*** GIVEN INFORMATION ***
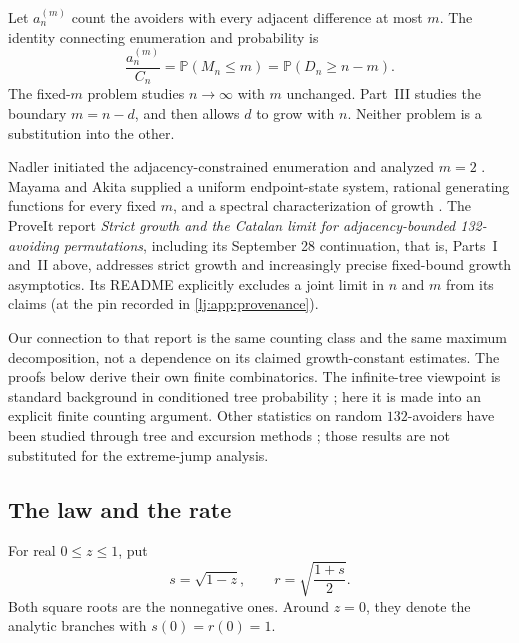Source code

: \documentclass[11pt,a4paper]{article}
\theoremstyle{definition}\newaliascnt{definition}{theorem}
\theoremstyle{remark}\newaliascnt{remark}{theorem}
\newcommand{\ljP}{\mathbb P}
\begin{document}
Let $a_n^{(m)}$ count the avoiders with every adjacent difference at most
$m$. The identity connecting enumeration and probability is
\begin{equation}
 \frac{a_n^{(m)}}{C_n}=\ljP(M_n\le m)
 =\ljP(D_n\ge n-m).
 \label{lj:eq:bridge}
\end{equation}
The fixed-$m$ problem studies $n\to\infty$ with $m$ unchanged. Part~III
studies the boundary $m=n-d$, and then allows $d$ to grow with $n$.
Neither problem is a substitution into the other.

Nadler initiated the adjacency-constrained enumeration and analyzed $m=2$
\cite{Nadler}. Mayama and Akita supplied a uniform endpoint-state system,
rational generating functions for every fixed $m$, and a spectral
characterization of growth \cite{MayamaAkita}. The ProveIt report
\emph{Strict growth and the Catalan limit for adjacency-bounded
132-avoiding permutations}, including its September 28 continuation, that
is, Parts~I and~II above, addresses strict growth and increasingly precise
fixed-bound growth asymptotics. Its README explicitly excludes a joint limit
in $n$ and $m$ from its claims (at the pin recorded in
\cref{lj:app:provenance}).

Our connection to that report is the same counting class and the same
maximum decomposition, not a dependence on its claimed growth-constant
estimates. The proofs below derive their own finite combinatorics. The
infinite-tree viewpoint is standard background in conditioned tree
probability \cite{JansonTrees}; here it is made into an explicit finite
counting argument. Other statistics on random $132$-avoiders have been
studied through tree and excursion methods \cite{JansonPatterns}; those
results are not substituted for the extreme-jump analysis.

\subsection{The law and the rate}
For real $0\le z\le1$, put
\begin{equation}
 s=\sqrt{1-z},\qquad r=\sqrt{\frac{1+s}{2}}.
 \label{lj:eq:s-r}
\end{equation}
Both square roots are the nonnegative ones. Around $z=0$, they denote the
analytic branches with $s(0)=r(0)=1$.
\end{document}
***
▸ ABOUT THIS TASK:
Beginning with the first entry above, reproduce every line verbatim until the line with "The fixed-$m$ problem", which is included too; omit pictures.

▸ ANSWER TO THIS EXERCISE:
Source code

: \documentclass[11pt,a4paper]{article}
\theoremstyle{definition}\newaliascnt{definition}{theorem}
\theoremstyle{remark}\newaliascnt{remark}{theorem}
\newcommand{\ljP}{\mathbb P}
\begin{document}
Let $a_n^{(m)}$ count the avoiders with every adjacent difference at most
$m$. The identity connecting enumeration and probability is
\begin{equation}
 \frac{a_n^{(m)}}{C_n}=\ljP(M_n\le m)
 =\ljP(D_n\ge n-m).
 \label{lj:eq:bridge}
\end{equation}
The fixed-$m$ problem studies $n\to\infty$ with $m$ unchanged. Part~III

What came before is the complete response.